In the simple linear regression model, the dependent variable \(y\) is assumed to be predicted by only one predictor \(x\). However, in most cases, more than one predictors are involved in the regression model. The regression model with more than one predictor is called the multiple regression model.
In the data file score.txt, each row represents for a participant and each columns represents for a measurement for this participant. The meanings of the columns are listed as follow.
Y1 - A measure of success in graduate school.
X1 - A measure of intellectual ability.
X2 - A measure of “work ethic.”
X3 - A second measure of intellectual ability.
X4 - A measure of spatial ability.
Y2 - Score on a major review paper.
Suppose we are interested in whether a graduate study’s success in graduate school can be predicted by her/his IQ and work ethic. We establish the multiple regression model as \(\hat{Y}_1=b_0+b_1X_1+b_2X_2\) and fit it to the observed dependent variable \(Y_1\). Let’s conduct the regression analysis. First, we import the data and check how many participants and how many variables there are.
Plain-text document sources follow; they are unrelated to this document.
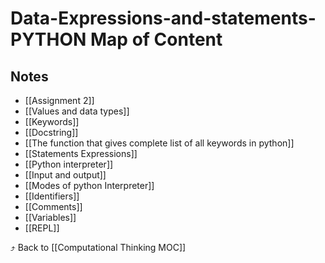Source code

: # Data-Expressions-and-statements-PYTHON Map of Content


## Notes
- [[Assignment 2]]
- [[Values and data types]]
- [[Keywords]]
- [[Docstring]]
- [[The function that gives complete list of all keywords in python]]
- [[Statements  Expressions]]
- [[Python interpreter]]
- [[Input and output]]
- [[Modes of python Interpreter]]
- [[Identifiers]]
- [[Comments]]
- [[Variables]]
- [[REPL]]

⤴️ Back to [[Computational Thinking MOC]]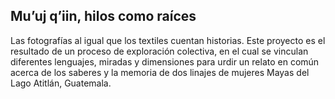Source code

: ## Mu’uj q’iin, hilos como raíces

Las fotografías al igual que los textiles cuentan historias. Este proyecto es el resultado de un proceso de exploración colectiva, en el cual se vinculan diferentes lenguajes, miradas y dimensiones para urdir un relato en común acerca de los saberes y la memoria de dos linajes de mujeres Mayas del Lago Atitlán, Guatemala.
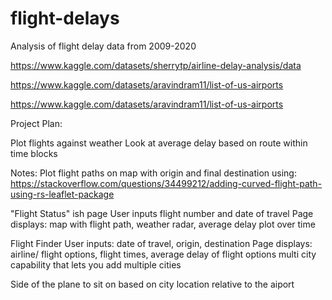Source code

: # flight-delays
Analysis of flight delay data from 2009-2020

https://www.kaggle.com/datasets/sherrytp/airline-delay-analysis/data

https://www.kaggle.com/datasets/aravindram11/list-of-us-airports

https://www.kaggle.com/datasets/aravindram11/list-of-us-airports

Project Plan:




Plot flights against weather
Look at average delay based on route within time blocks


Notes:
Plot flight paths on map with origin and final destination using:
    https://stackoverflow.com/questions/34499212/adding-curved-flight-path-using-rs-leaflet-package
  
"Flight Status" ish page
    User inputs flight number and date of travel
    Page displays: map with flight path, weather radar, average delay plot over time
    
 Flight Finder
    User inputs: date of travel, origin, destination
    Page displays: airline/ flight options, flight times, average delay of flight options
    multi city capability that lets you add multiple cities


 Side of the plane to sit on based on city location relative to the aiport
 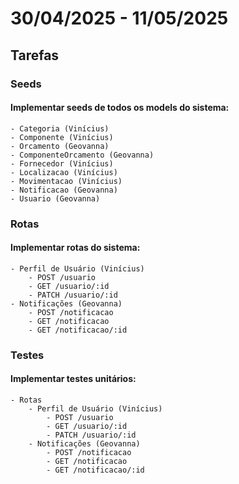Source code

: # 30/04/2025 - 11/05/2025

## Tarefas

### Seeds

#### Implementar seeds de todos os models do sistema:
    - Categoria (Vinícius)
    - Componente (Vinícius)
    - Orcamento (Geovanna)
    - ComponenteOrcamento (Geovanna)
    - Fornecedor (Vinícius)
    - Localizacao (Vinícius)
    - Movimentacao (Vinícius)
    - Notificacao (Geovanna)
    - Usuario (Geovanna)

### Rotas

#### Implementar rotas do sistema:
    - Perfil de Usuário (Vinícius)
        - POST /usuario
        - GET /usuario/:id
        - PATCH /usuario/:id
    - Notificações (Geovanna)
        - POST /notificacao
        - GET /notificacao
        - GET /notificacao/:id

### Testes

#### Implementar testes unitários:

    - Rotas
        - Perfil de Usuário (Vinícius)
            - POST /usuario
            - GET /usuario/:id
            - PATCH /usuario/:id
        - Notificações (Geovanna)
            - POST /notificacao
            - GET /notificacao
            - GET /notificacao/:id
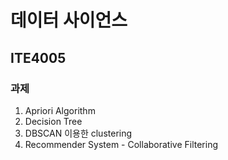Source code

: # 데이터 사이언스

## ITE4005

### 과제
1. Apriori Algorithm
2. Decision Tree
3. DBSCAN 이용한 clustering
4. Recommender System - Collaborative Filtering
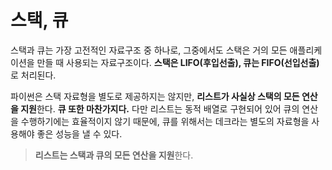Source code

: # 스택, 큐

스택과 큐는 가장 고전적인 자료구조 중 하나로, 그중에서도 스택은 거의 모든 애플리케이션을 만들 때 사용되는 자료구조이다.
**스택은 LIFO(후입선출), 큐는 FIFO(선입선출)** 로 처리된다.

파이썬은 스택 자료형을 별도로 제공하지는 않지만, **리스트가 사실상 스택의 모든 연산을 지원**한다. **큐 또한 마찬가지다.** 다만 리스트는 동적 배열로 구현되어 있어 큐의 연산을 수행하기에는 효율적이지 않기 때문에, 큐를 위해서는 데크라는 별도의 자료형을 사용해야 좋은 성능을 낼 수 있다.
> **리스트는 스택과 큐의 모든 연산을 지원**한다.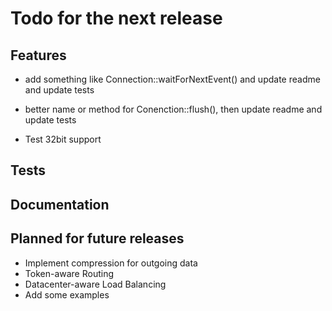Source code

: # Todo for the next release

## Features
* add something like Connection::waitForNextEvent() and update readme and update tests
* better name or method for Conenction::flush(), then update readme and update tests

* Test 32bit support

## Tests

## Documentation

## Planned for future releases
* Implement compression for outgoing data
* Token-aware Routing
* Datacenter-aware Load Balancing
* Add some examples
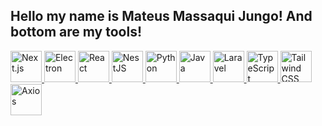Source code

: ## Hello my name is Mateus Massaqui Jungo! And bottom are my tools!

<p align="left">
  <a href="https://nextjs.org" class="ml-3">
    <img src="https://cdn.jsdelivr.net/gh/devicons/devicon/icons/nextjs/nextjs-original.svg" alt="Next.js" width="50" />
  </a>
  <a href="https://www.electronjs.org" class="ml-3">
    <img src="https://cdn.jsdelivr.net/gh/devicons/devicon/icons/electron/electron-original.svg" alt="Electron" width="50" />
  </a>
  <a href="https://reactnative.dev" class="ml-3">
    <img src="https://cdn.jsdelivr.net/gh/devicons/devicon/icons/react/react-original.svg" alt="React" width="50" />
  </a>
  <a href="https://nestjs.com" class="ml-3">
    <img src="https://nestjs.com/favicon.fe097249.ico" alt="NestJS" width="50" />
  </a>
  <a href="https://python.org" class="ml-3">
    <img src="https://cdn.jsdelivr.net/gh/devicons/devicon/icons/python/python-original.svg" alt="Python" width="50" />
  </a>
  <a href="https://www.java.com" class="ml-3">
    <img src="https://cdn.jsdelivr.net/gh/devicons/devicon/icons/java/java-original.svg" alt="Java" width="50" />
  </a>
  <a href="https://laravel.com" class="ml-3">
    <img src="https://laravel.com/img/logomark.min.svg" alt="Laravel" width="50" />
  </a>
  <a href="https://www.typescriptlang.org" class="ml-3">
    <img src="https://cdn.jsdelivr.net/gh/devicons/devicon/icons/typescript/typescript-original.svg" alt="TypeScript" width="50" />
  </a>
  <a href="https://tailwindcss.com" class="ml-3">
    <img src="https://tailwindcss.com/favicons/apple-touch-icon.png" alt="Tailwind CSS" width="50" />
  </a>
  <a href="https://axios-http.com" class="ml-3">
    <img src="https://axios-http.com/assets/logo.svg" alt="Axios" width="50" />
  </a>
</p>
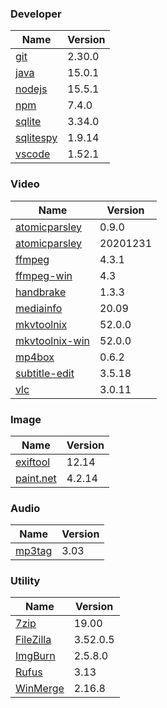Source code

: 
### Developer
Name                                                                                | Version
----                                                                                | -------
[git](https://github.com/git-for-windows/git/releases)                              | 2.30.0
[java](http://www.oracle.com/technetwork/java/javase/downloads/index.html)          | 15.0.1
[nodejs](https://nodejs.org/en/download/current/)                                   | 15.5.1
[npm](https://github.com/npm/cli)                                                   | 7.4.0
[sqlite](http://www.sqlite.org/download.html)                                       | 3.34.0
[sqlitespy](http://www.yunqa.de/delphi/doku.php/products/sqlitespy/index)           | 1.9.14
[vscode](https://code.visualstudio.com/updates)                                     | 1.52.1

### Video
Name                                                                                | Version
----                                                                                | -------
[atomicparsley](http://sourceforge.net/projects/atomicparsley/files/atomicparsley/) | 0.9.0
[atomicparsley](https://github.com/wez/atomicparsley)                               | 20201231
[ffmpeg](http://www.ffmpeg.org/download.html)                                       | 4.3.1
[ffmpeg-win](http://ffmpeg.zeranoe.com/builds/)                                     | 4.3
[handbrake](http://handbrake.fr/downloads.php)                                      | 1.3.3
[mediainfo](http://mediaarea.net/us/MediaInfo/Download/Windows)                     | 20.09
[mkvtoolnix](http://www.bunkus.org/videotools/mkvtoolnix/downloads.html)            | 52.0.0
[mkvtoolnix-win](http://www.fosshub.com/MKVToolNix.html)                            | 52.0.0
[mp4box](http://gpac.wp.mines-telecom.fr/mp4box/)                                   | 0.6.2
[subtitle-edit](https://github.com/SubtitleEdit/subtitleedit/releases)              | 3.5.18
[vlc](https://www.videolan.org/vlc/download-windows.html)                           | 3.0.11

### Image
Name                                                                                | Version
----                                                                                | -------
[exiftool](http://www.sno.phy.queensu.ca/~phil/exiftool/)                           | 12.14
[paint.net](http://www.getpaint.net/download.html)                                  | 4.2.14

### Audio
Name                                                                                | Version
----                                                                                | -------
[mp3tag](http://www.mp3tag.de/en/download.html)                                     | 3.03

### Utility
Name                                                                                | Version
----                                                                                | -------
[7zip](http://www.7-zip.org/download.html)                                          | 19.00
[FileZilla](https://filezilla-project.org/download.php?show_all=1)                  | 3.52.0.5
[ImgBurn](http://www.imgburn.com/index.php?act=download)                            | 2.5.8.0
[Rufus](https://github.com/pbatard/rufus/releases)                                  | 3.13
[WinMerge](http://winmerge.org/downloads/)                                          | 2.16.8
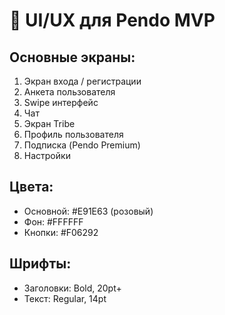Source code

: # 📱 UI/UX для Pendo MVP

## Основные экраны:
1. Экран входа / регистрации
2. Анкета пользователя
3. Swipe интерфейс
4. Чат
5. Экран Tribe
6. Профиль пользователя
7. Подписка (Pendo Premium)
8. Настройки

## Цвета:
- Основной: #E91E63 (розовый)
- Фон: #FFFFFF
- Кнопки: #F06292

## Шрифты:
- Заголовки: Bold, 20pt+
- Текст: Regular, 14pt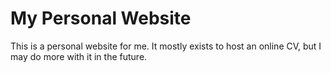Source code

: # My Personal Website
This is a personal website for me. It mostly exists to host an online CV, but I may do more with it in the future.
dta<-read.table("score.txt",header=T)
dim(dta)
## [1] 20 6
For a variable to be included in the regression model, at least it should be correlated with the dependent variable. The below shows the correlation coefficients \(r\) between \(Y_1\) and \(X_1\) as well as between \(Y_1\) and \(X_2\). Both estimated correlation coefficients are quite large. Thus, it is suggested that IQ and work ethic should be involved in the regression model.
with(dta,cor.test(Y1,X1))
##
## Pearson's product-moment correlation
##
## data: Y1 and X1
## t = 5.026, df = 18, p-value = 8.776e-05
## alternative hypothesis: true correlation is not equal to 0
## 95 percent confidence interval:
## 0.4859502 0.9017425
## sample estimates:
## cor
## 0.7641466
with(dta,cor.test(Y1,X2))
##
## Pearson's product-moment correlation
##
## data: Y1 and X2
## t = 5.1012, df = 18, p-value = 7.462e-05
## alternative hypothesis: true correlation is not equal to 0
## 95 percent confidence interval:
## 0.4945910 0.9038464
## sample estimates:
## cor
## 0.7688386
The below figures show the scatter plot on the Y1-X1 space and the Y1-X2 space. These figures show an ascending trend between the student’s intelligence and his/her success in graduate school and a same trend between the student’s work ethic and his/her success in graduate school.
library(ggplot2)
library(gridExtra)
fg1<-ggplot(dta,aes(x=X1,y=Y1))+
geom_point(color="deepskyblue2")
fg2<-ggplot(dta,aes(x=X2,y=Y1))+
geom_point(color="tomato")
grid.arrange(fg1,fg2,ncol=2)
However, the student’s intelligence is not correlated with his/her work ethic. That is that these two variables are independent of each other.
with(dta,cor.test(X1,X2))
##
## Pearson's product-moment correlation
##
## data: X1 and X2
## t = 1.1187, df = 18, p-value = 0.278
## alternative hypothesis: true correlation is not equal to 0
## 95 percent confidence interval:
## -0.2114169 0.6267637
## sample estimates:
## cor
## 0.2549567
Thus, it is safe to include both of them in the regression model as the predictors. Normally, it is required to have independent predictors in the multiple regression model. Now we can do the regression test by calling the function lm( ) with the formula set up as \(\hat{Y}_1=b_0+b_1X_1+b_2X_2\). The results show that the intercept (i.e., \(b_0\)) is significantly different from 0 and so are the other two estimated regression coefficients (i.e., \(b_1\) and \(b_2\)). The \(r^2\) is 0.94, suggesting that about 94% of the total variation of the success in graduate school can be explained by the students’ intelligence scores and the degrees of their work ethic.
m1<-lm(Y1~X1+X2,dta)
summary(m1)
##
## Call:
## lm(formula = Y1 ~ X1 + X2, data = dta)
##
## Residuals:
## Min 1Q Median 3Q Max
## -10.5964 -4.6383 -0.2101 5.2806 10.9762
##
## Coefficients:
## Estimate Std. Error t value Pr(>|t|)
## (Intercept) 101.2219 4.5874 22.065 5.97e-14 ***
## X1 1.0004 0.1042 9.600 2.81e-08 ***
## X2 1.0708 0.1104 9.699 2.42e-08 ***
## ---
## Signif. codes: 0 '***' 0.001 '**' 0.01 '*' 0.05 '.' 0.1 ' ' 1
##
## Residual standard error: 6.541 on 17 degrees of freedom
## Multiple R-squared: 0.9363, Adjusted R-squared: 0.9288
## F-statistic: 125 on 2 and 17 DF, p-value: 6.824e-11
The residual analysis shows that the residuals are not correlated with either the students’ intelligence score or the students’ work ethic.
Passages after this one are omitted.